This invention relates to compression/expansion refrigeration, and is particularly concerned with chiller, air conditioning, heat pump, or refrigeration systems in which a turbo-expander is employed to expand the condensed refrigerant to a reduced pressure and to permit recover), of a portion of the energy of the compressed fluid.
Single-fluid two-phase flow systems typically incorporate an expansion valve, float valve, or other mechanical pressure regulator between the condenser heat exchanger and the evaporator heat exchanger to expand the fluid, i.e., to throttle the flow of refrigerant fluid from a high pressure to a low pressure.
The use of a turbine or turboexpander in a refrigeration cycle has been previously proposed with the aim of improving the refrigeration efficiency. Some type of bi-phase flow turbine is required to replace the isenthalpic expansion process of a throttling expansion valve with an isentropic expansion process. That is, the turbine absorbs some of the energy of the expanding refrigerant and converts it to rotational energy. At the same time, the liquid fraction of the refrigerant that enters the evaporator is increased. Ideally, the energy of the expanding refrigerant can be recovered and used to reduce the amount of motor energy needed to drive the system compressor.
U.S. Pat. No. 4,336,693 describes a refrigeration system that employs a reaction turbine as an expander stage. In this approach, a centrifugal reaction turbine performs the expansion function, and operates to separate vapor from the liquid before extracting power. This produces increased efficiency over a conventional turboexpander. In this prior patent, the energy produced by the turbine can be used to drive a load, such as a generator.
However, turbines placed in this role have not been particularly efficient for a number of reasons. In most refrigeration processes, where refrigerant is brought from a saturated liquid phase to a low-quality two-phase liquid/vapor state, the expansion process produces a relatively small amount of work, compared to the work input required for the compressor. Moreover, turbines that have been conventionally employed are not only smaller in capacity than the compressor, but also operate under conditions of low efficiency due to the two-phase flow and speed of the expanding fluid. For optimal efficiency, the two-phase flow turbines also require a completely different speed from the compressor. Consequently, the conventional engineering practice is not to employ a turbine expander because the small amount of savings in energy recovery and efficiency gains are far outweighed by the reduced initial and maintenance costs of a throttling valve.

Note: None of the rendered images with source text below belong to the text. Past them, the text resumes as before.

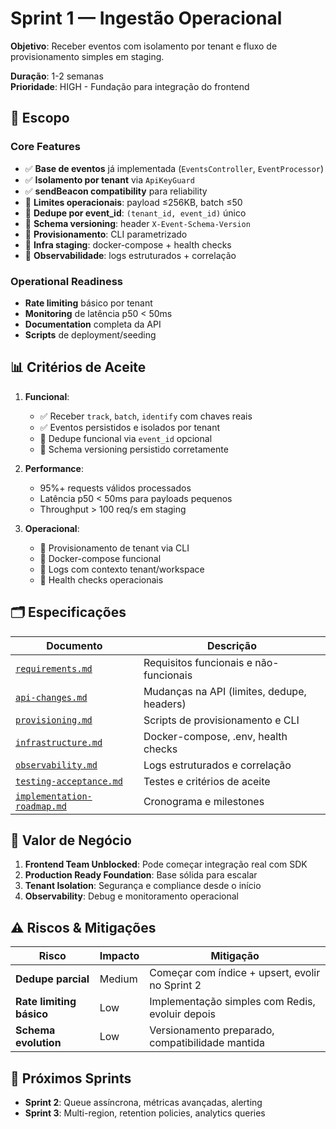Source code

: # Sprint 1 — Ingestão Operacional

**Objetivo**: Receber eventos com isolamento por tenant e fluxo de provisionamento simples em staging.

**Duração**: 1-2 semanas  
**Prioridade**: HIGH - Fundação para integração do frontend

## 🎯 Escopo

### Core Features
- ✅ **Base de eventos** já implementada (`EventsController`, `EventProcessor`)
- ✅ **Isolamento por tenant** via `ApiKeyGuard` 
- ✅ **sendBeacon compatibility** para reliability
- 🔄 **Limites operacionais**: payload ≤256KB, batch ≤50
- 🔄 **Dedupe por event_id**: `(tenant_id, event_id)` único
- 🔄 **Schema versioning**: header `X-Event-Schema-Version`
- 🔄 **Provisionamento**: CLI parametrizado
- 🔄 **Infra staging**: docker-compose + health checks
- 🔄 **Observabilidade**: logs estruturados + correlação

### Operational Readiness
- **Rate limiting** básico por tenant  
- **Monitoring** de latência p50 < 50ms
- **Documentation** completa da API
- **Scripts** de deployment/seeding

## 📊 Critérios de Aceite

1. **Funcional**:
   - ✅ Receber `track`, `batch`, `identify` com chaves reais
   - ✅ Eventos persistidos e isolados por tenant  
   - 🔄 Dedupe funcional via `event_id` opcional
   - 🔄 Schema versioning persistido corretamente

2. **Performance**: 
   - 95%+ requests válidos processados
   - Latência p50 < 50ms para payloads pequenos
   - Throughput > 100 req/s em staging

3. **Operacional**:
   - 🔄 Provisionamento de tenant via CLI
   - 🔄 Docker-compose funcional
   - 🔄 Logs com contexto tenant/workspace
   - 🔄 Health checks operacionais

## 🗂️ Especificações

| Documento | Descrição |
|-----------|-----------|
| [`requirements.md`](./requirements.md) | Requisitos funcionais e não-funcionais |
| [`api-changes.md`](./api-changes.md) | Mudanças na API (limites, dedupe, headers) |
| [`provisioning.md`](./provisioning.md) | Scripts de provisionamento e CLI |
| [`infrastructure.md`](./infrastructure.md) | Docker-compose, .env, health checks |
| [`observability.md`](./observability.md) | Logs estruturados e correlação |
| [`testing-acceptance.md`](./testing-acceptance.md) | Testes e critérios de aceite |
| [`implementation-roadmap.md`](./implementation-roadmap.md) | Cronograma e milestones |

## 🚀 Valor de Negócio

1. **Frontend Team Unblocked**: Pode começar integração real com SDK
2. **Production Ready Foundation**: Base sólida para escalar
3. **Tenant Isolation**: Segurança e compliance desde o início  
4. **Observability**: Debug e monitoramento operacional

## ⚠️ Riscos & Mitigações

| Risco | Impacto | Mitigação |
|-------|---------|-----------|
| **Dedupe parcial** | Medium | Começar com índice + upsert, evolir no Sprint 2 |
| **Rate limiting básico** | Low | Implementação simples com Redis, evoluir depois |
| **Schema evolution** | Low | Versionamento preparado, compatibilidade mantida |

## 🔄 Próximos Sprints

- **Sprint 2**: Queue assíncrona, métricas avançadas, alerting
- **Sprint 3**: Multi-region, retention policies, analytics queries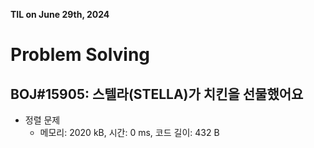 **TIL on June 29th, 2024**

# Problem Solving
## BOJ#15905: 스텔라(STELLA)가 치킨을 선물했어요
* 정렬 문제
    - 메모리: 2020 kB, 시간: 0 ms, 코드 길이: 432 B
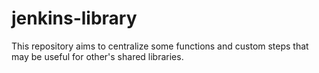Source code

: # jenkins-library

This repository aims to centralize some functions and custom steps that may be useful for other's shared libraries.
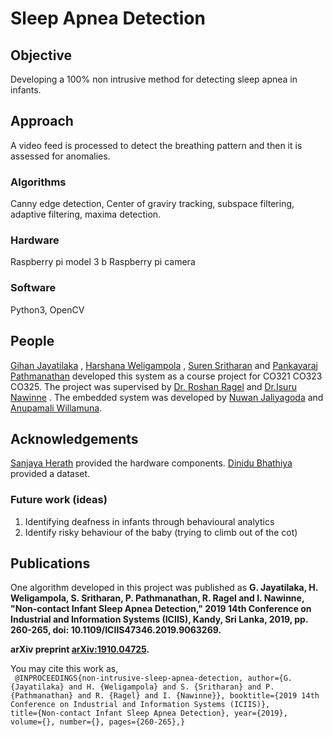 # Sleep Apnea Detection

## Objective
Developing a 100% non intrusive method for detecting sleep apnea in infants.

## Approach
A video feed is processed to detect the breathing pattern and then it is assessed for anomalies.

### Algorithms
Canny edge detection, Center of graviry tracking, subspace filtering, adaptive filtering, maxima detection.

### Hardware
Raspberry pi model 3 b
Raspberry pi camera

### Software
Python3, OpenCV

## People
[Gihan Jayatilaka](http://gihan.me) , [Harshana Weligampola](http://teambitecode.com/people/harshana) , [Suren Sritharan](http://teambitecode.com/people/suren) and [Pankayaraj Pathmanathan](http://teambitecode.com/people/pankayraj) developed this system as a course project for CO321 CO323 CO325.
The project was supervised by [Dr. Roshan Ragel](http://roshan.ragel.net) and [Dr.Isuru Nawinne](mailto:isurunawinne@gmail.com) .
The embedded system was developed by [Nuwan Jaliyagoda](http://teambitecode.com/people/nuwan) and [Anupamali Willamuna](http://teambitecode.com/people/anupamali).

## Acknowledgements
[Sanjaya Herath](mailto:slh.1995@gmail.com) provided the hardware components. [Dinidu Bhathiya](mailto:Dinidu.Bhathiya@syscolabs.com) provided a dataset. 

### Future work (ideas)
1. Identifying deafness in infants through behavioural analytics
2. Identify risky behaviour of the baby (trying to climb out of the cot)


## Publications

One algorithm developed in this project was published as **G. Jayatilaka, H. Weligampola, S. Sritharan, P. Pathmanathan, R. Ragel and I. Nawinne, "Non-contact Infant Sleep Apnea Detection," 2019 14th Conference on Industrial and Information Systems (ICIIS), Kandy, Sri Lanka, 2019, pp. 260-265, doi: 10.1109/ICIIS47346.2019.9063269.**


**arXiv preprint [arXiv:1910.04725](https://arxiv.org/abs/1910.04725).**


You may cite this work as,  
<code>
  @INPROCEEDINGS{non-intrusive-sleep-apnea-detection,
  author={G. {Jayatilaka} and H. {Weligampola} and S. {Sritharan} and P. {Pathmanathan} and R. {Ragel} and I. {Nawinne}},
  booktitle={2019 14th Conference on Industrial and Information Systems (ICIIS)}, 
  title={Non-contact Infant Sleep Apnea Detection}, 
  year={2019},
  volume={},
  number={},
  pages={260-265},}
</code>
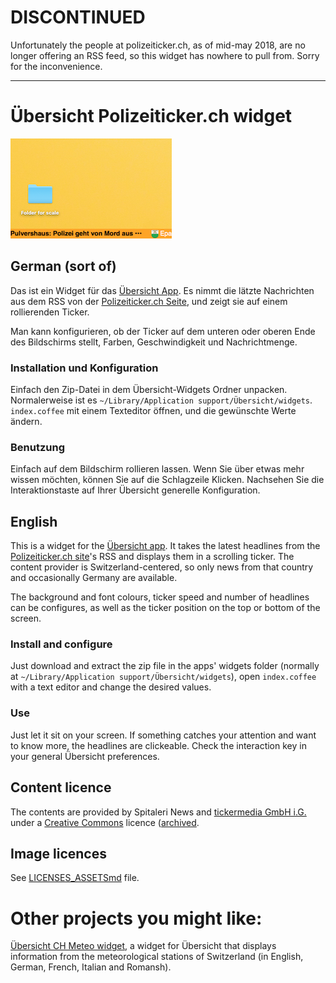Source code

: # DISCONTINUED

Unfortunately the people at polizeiticker.ch, as of mid-may 2018, are no longer offering an RSS feed, so this widget has nowhere to pull from.
Sorry for the inconvenience.

-----

# Übersicht Polizeiticker.ch widget

![Screenshot](/screenshot.png?raw=true "Screenshot")

## German (sort of)

Das ist ein Widget für das [Übersicht App](http://tracesof.net/uebersicht/). 
Es nimmt die lätzte Nachrichten aus dem RSS von der [Polizeiticker.ch Seite](http://www.polizeiticker.ch/index.html),
und zeigt sie auf einem rollierenden Ticker.

Man kann konfigurieren, ob der Ticker auf dem unteren oder oberen Ende des Bildschirms stellt,
Farben, Geschwindigkeit und Nachrichtmenge.

### Installation und Konfiguration
Einfach den Zip-Datei in dem Übersicht-Widgets Ordner unpacken. Normalerweise ist es `~/Library/Application support/Übersicht/widgets`.
`index.coffee` mit einem Texteditor öffnen, und die gewünschte Werte ändern.

### Benutzung
Einfach auf dem Bildschirm rollieren lassen. Wenn Sie über etwas mehr wissen möchten, 
können Sie auf die Schlagzeile Klicken. Nachsehen Sie die Interaktionstaste auf Ihrer Übersicht generelle Konfiguration. 

## English

This is a widget for the [Übersicht app](http://tracesof.net/uebersicht/).
It takes the latest headlines from the [Polizeiticker.ch site](http://www.polizeiticker.ch/index.html)'s RSS
and displays them in a scrolling ticker. The content provider is Switzerland-centered, so only news from 
that country and occasionally Germany are available.

The background and font colours, ticker speed and number of headlines can be configures,
as well as the ticker position on the top or bottom of the screen.

###  Install and configure
Just download and extract the zip file in the apps' widgets folder (normally at `~/Library/Application support/Übersicht/widgets`),
open `index.coffee` with a text editor and change the desired values.

### Use
Just let it sit on your screen. If something catches your attention and want to know more, 
the headlines are clickeable. Check the interaction key in your general Übersicht preferences.

## Content licence
The contents are provided by Spitaleri News and [tickermedia GmbH i.G.](http://www.polizeiticker.ch/rechtliches/impressum/)
under a [Creative Commons](https://creativecommons.org/licenses/by-sa/3.0/) licence ([archived](http://archive.is/4Z7T9).

## Image licences
See [LICENSES_ASSETSmd](LICENSES_ASSETS.md) file.

# Other projects you might like:
[Übersicht CH Meteo widget](https://github.com/gbuendia/uebersicht_ch_meteo_widget), a widget for Übersicht
that displays information from the meteorological stations of Switzerland (in English, German, French, Italian and Romansh).
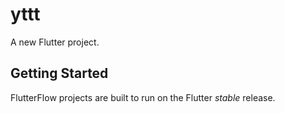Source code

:# yttt

A new Flutter project.

## Getting Started

FlutterFlow projects are built to run on the Flutter _stable_ release.
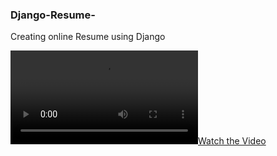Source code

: ### Django-Resume-
Creating online Resume using Django

[![Watch the Video](https://raw.githubusercontent.com/harshitpathak18/Django-Resume-/master/Demo.mp4)](https://raw.githubusercontent.com/harshitpathak18/Django-Resume-/master/Demo.mp4)
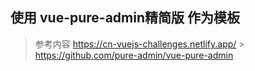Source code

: <h2>使用 vue-pure-admin精简版 作为模板</h2>

> 参考内容
> https://cn-vuejs-challenges.netlify.app/ > https://github.com/pure-admin/vue-pure-admin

A single fluid, two-phase flow turbine expander can be made practical and efficient only if critical relationships of the turbine to the rest of the refrigeration system are observed. Direct coupling of the turbine rotor shaft to the drive of the compressor is possible if the turbine rotor has a design speed that permits it to serve as a high-efficiency expander, the turbine matches the properties of the refrigerant, such as vapor density and two-phase flow acoustic velocity, and the capacity of the refrigeration system (i.e., refrigerator, chiller or air conditioner) satisfies optimal mass flow conditions of the turbine expander. However, no previous system has observed these criteria, and so the desired efficiency increases have not been achieved.
For medium- to high-pressure refrigerants such as R134A and R22, two-phase flow turboexpanders can be employed, of the type described e.g., in Ritzi et al., U.S. Pat. No. 4,298,311, Hays et al. U.S. Pat. No. 4,336,693 and Hays et al. U.S. Pat. No. 4,438,638. These patents relate to turbines driven by a two-phase working fluid where most of the fluid mass (e.g. 90%) is liquid, and one or more nozzles directs the condensed refrigerant at a rotor so that the vapor and liquid mixture impacts the rotor. These turbines are designed as reaction turbines, so that kinetic energy of the expanding vapor is transformed into kinetic shaft output energy rather than into heat. This, in theory, maximizes the liquid fraction of the total mass of the working fluid after expansion.
However, in any given application, the size of the turbine that provides optimal expansion will not provide suitable output shaft power. No effort has been made to match the turbine's expansion capacity for a given mass flow with the required shaft speed to permit direct coupling to the compressor drive.